Can Hong Kong be the world's biggest mining finance market?

BIO

Howard Winn has been with the South China Morning Post for two and half years after previous stints as business editor and deputy editor of The Standard, and business editor of Asia Times. His writing has also been published in the Far Eastern Economic Review, the Wall Street Journal, and the International Herald Tribune. He writes the Lai See column which focuses on the lighter side of business.
 

Three years ago, Robert Friedland, executive chairman and founder of Ivanhoe Mines, told the Hong Kong Mines and Money conference: "Hong Kong will become the largest mining finance market in the world." Four years on this clearly hasn't happened, which has led some to wonder if it ever will.

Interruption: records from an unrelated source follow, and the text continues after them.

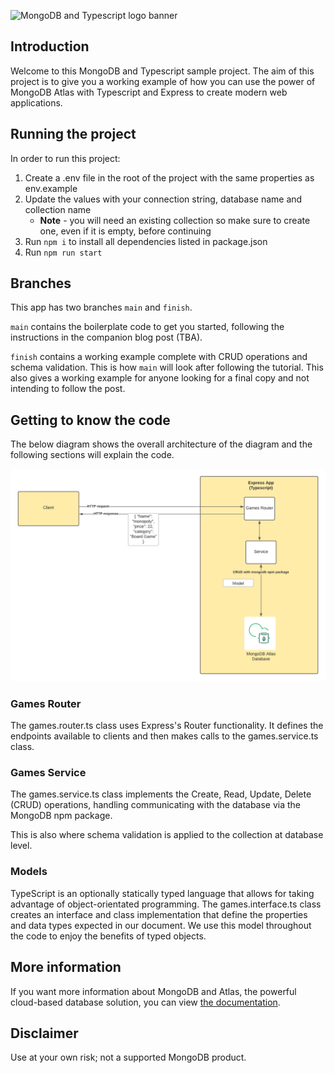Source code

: ![MongoDB and Typescript logo banner](./images/banner.png)

## Introduction

Welcome to this MongoDB and Typescript sample project.
The aim of this project is to give you a working example of how you can use the power of MongoDB Atlas with Typescript and Express to create modern web applications.

## Running the project

In order to run this project:

1. Create a .env file in the root of the project with the same properties as env.example
2. Update the values with your connection string, database name and collection name
    - **Note** - you will need an existing collection so make sure to create one, even if it is empty, before continuing
3. Run `npm i` to install all dependencies listed in package.json
3. Run `npm run start`

## Branches

This app has two branches `main` and `finish`.

`main` contains the boilerplate code to get you started, following the instructions in the companion blog post (TBA).

`finish` contains a working example complete with CRUD operations and schema validation. This is how `main` will look after following the tutorial. This also gives a working example for anyone looking for a final copy and not intending to follow the post.

## Getting to know the code

The below diagram shows the overall architecture of the diagram and the following sections will explain the code.

![Architecture diagram of the application](./images/diagram.png)

### Games Router

The games.router.ts class uses Express's Router functionality. It defines the endpoints available to clients and then makes calls to the games.service.ts class.

### Games Service

The games.service.ts class implements the Create, Read, Update, Delete (CRUD) operations, handling communicating with the database via the MongoDB npm package.

This is also where schema validation is applied to the collection at database level.

### Models

TypeScript is an optionally statically typed language that allows for taking advantage of object-orientated programming. The games.interface.ts class creates an interface and class implementation that define the properties and data types expected in our document. We use this model throughout the code to enjoy the benefits of typed objects.

## More information

If you want more information about MongoDB and Atlas, the powerful cloud-based database solution, you can view [the documentation](https://docs.atlas.mongodb.com/).

## Disclaimer

Use at your own risk; not a supported MongoDB product.
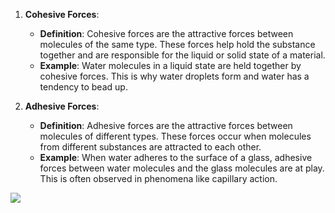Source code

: 
1. **Cohesive Forces**:
   - **Definition**: Cohesive forces are the attractive forces between molecules of the same type. These forces help hold the substance together and are responsible for the liquid or solid state of a material.
   - **Example**: Water molecules in a liquid state are held together by cohesive forces. This is why water droplets form and water has a tendency to bead up.

2. **Adhesive Forces**:
   - **Definition**: Adhesive forces are the attractive forces between molecules of different types. These forces occur when molecules from different substances are attracted to each other.
   - **Example**: When water adheres to the surface of a glass, adhesive forces between water molecules and the glass molecules are at play. This is often observed in phenomena like capillary action.

![](https://www.shaalaa.com/question-bank-solutions/derive-expression-excess-pressure-inside-drop-liquid-surface-tension_495)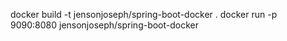 docker build -t jensonjoseph/spring-boot-docker .
docker run -p 9090:8080 jensonjoseph/spring-boot-docker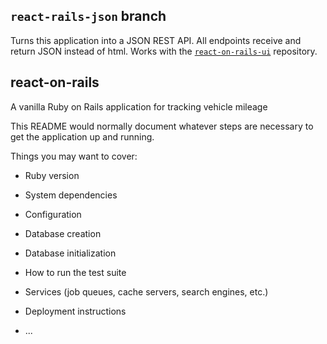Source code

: ## `react-rails-json` branch

Turns this application into a JSON REST API. All endpoints receive and return JSON instead of html. Works with the [`react-on-rails-ui`](https://github.com/SonofNun15/react-on-rails-ui) repository.

## react-on-rails
A vanilla Ruby on Rails application for tracking vehicle mileage

This README would normally document whatever steps are necessary to get the
application up and running.

Things you may want to cover:

* Ruby version

* System dependencies

* Configuration

* Database creation

* Database initialization

* How to run the test suite

* Services (job queues, cache servers, search engines, etc.)

* Deployment instructions

* ...
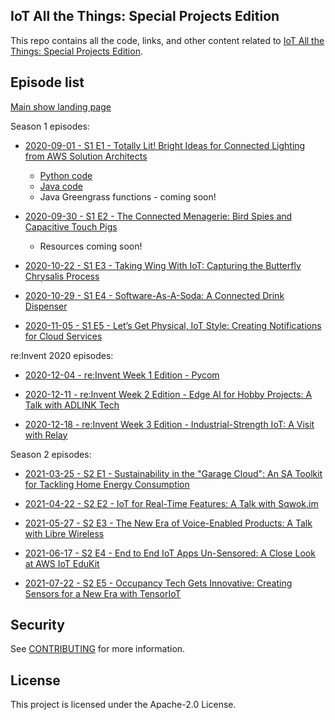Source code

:## IoT All the Things: Special Projects Edition

This repo contains all the code, links, and other content related to [IoT All the Things: Special Projects Edition](https://www.twitch.tv/search?term=aws%20iot%20all%20the%20things%20special%20projects%20edition).

## Episode list

[Main show landing page](https://aws.amazon.com/architecture/all-in-livestream-series/iot-all-the-things-special-projects/)

Season 1 episodes:
- [2020-09-01 - S1 E1 - Totally Lit! Bright Ideas for Connected Lighting from AWS Solution Architects](https://www.youtube.com/watch?v=v0iPzr8KWoM)
  - [Python code](s1e1-totally-lit/hue-python)
  - [Java code](s1e1-totally-lit/hue-lifx-java)
  - Java Greengrass functions - coming soon!


- [2020-09-30 - S1 E2 - The Connected Menagerie: Bird Spies and Capacitive Touch Pigs](https://www.youtube.com/watch?v=mROui4vGv50)
  - Resources coming soon!


- [2020-10-22 - S1 E3 - Taking Wing With IoT: Capturing the Butterfly Chrysalis Process](https://www.youtube.com/watch?v=TPAM31MVGzg)


- [2020-10-29 - S1 E4 - Software-As-A-Soda: A Connected Drink Dispenser](https://www.youtube.com/watch?v=r2XnpR9JMTY)


- [2020-11-05 - S1 E5 - Let’s Get Physical, IoT Style: Creating Notifications for Cloud Services](https://www.youtube.com/watch?v=daqGYqGhx9o)

re:Invent 2020 episodes:
- [2020-12-04 - re:Invent Week 1 Edition - Pycom](https://www.youtube.com/watch?v=-Rf1wO4itgY)


- [2020-12-11 - re:Invent Week 2 Edition - Edge AI for Hobby Projects: A Talk with ADLINK Tech](https://www.youtube.com/watch?v=Q5MMMgEfBvw)


- [2020-12-18 - re:Invent Week 3 Edition - Industrial-Strength IoT: A Visit with Relay](https://www.youtube.com/watch?v=OLWQzThrGHo)

Season 2 episodes:
- [2021-03-25 - S2 E1 - Sustainability in the "Garage Cloud": An SA Toolkit for Tackling Home Energy Consumption](https://www.twitch.tv/aws/video/970347219)


- [2021-04-22 - S2 E2 - IoT for Real-Time Features: A Talk with Sqwok.im](https://www.twitch.tv/aws/video/1005426407)


- [2021-05-27 - S2 E3 - The New Era of Voice-Enabled Products: A Talk with Libre Wireless](https://www.twitch.tv/aws/video/1035088063)


- [2021-06-17 - S2 E4 - End to End IoT Apps Un-Sensored: A Close Look at AWS IoT EduKit](https://www.twitch.tv/aws/video/1059079296)


- [2021-07-22 - S2 E5 - Occupancy Tech Gets Innovative: Creating Sensors for a New Era with TensorIoT](https://www.twitch.tv/aws/video/1094649333)

## Security

See [CONTRIBUTING](CONTRIBUTING.md#security-issue-notifications) for more information.

## License

This project is licensed under the Apache-2.0 License.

So was this just bull market talk or is there something in it? Naturally the stock exchange would like this to be true. However, it now costs about three times more to list in Hong Kong than it does in Toronto or Sydney. Despite the higher price, the quality of the listings is not necessarily better. In any case the Hong Kong rules as they exist make it difficult for junior miners to list. Most of the mining firms listed in Hong Kong are big state-owned companies from mainland China while there is little trading in large overseas-listed companies like Glencore and Vale.

Despite its lack of success in attracting much in the way of mining capital in recent years, a PwC report written in February 2012 says: "We believe London, and increasingly, but not in the short term, Hong Kong will be the main global finance hubs for major resource companies." Others point out that there isn't the breadth of investors in Hong Kong that you get in the other main mining capital centres like Sydney, Toronto, and London which comes from financing early-stage miners, which requires greater expertise to analyse. Hong Kong's advantage is that there is a lot of capital here and it is next to mainland China, the world's largest consumer of metals. The mainland is also one of the biggest sources of outbound investment in the sector, which can benefit Hong Kong.

Friedland stands by his original forecast, but he qualified it the other night during a talk at the Asia Mining Club when he said: "I didn't say when it would happen." He added: "Hong Kong is a very important market but is still determined by what happens on the mainland. I still think Hong Kong is very well located and will ultimately become a major centre for mining financing." Maybe the next bull market will be an interesting test of this view.

 

Mon Dieu

We gather there is some disquiet among BNP Paribas bankers who work overseas over their pensions. Large numbers of them have flocked overseas to earn higher salaries than they can hope for in Paris. However, as eFinancialCareers reports, the newspaper Liberation has discovered that some nine years ago BNP slipped a new clause into its overseas contracts giving the bank the option of accruing retirement benefits for its employees based upon salaries they would have received had they been working in France, rather than what they actually receive in their overseas posts. Unfortunately not everyone appears to have known that, and the news has been received with considerable chagrin.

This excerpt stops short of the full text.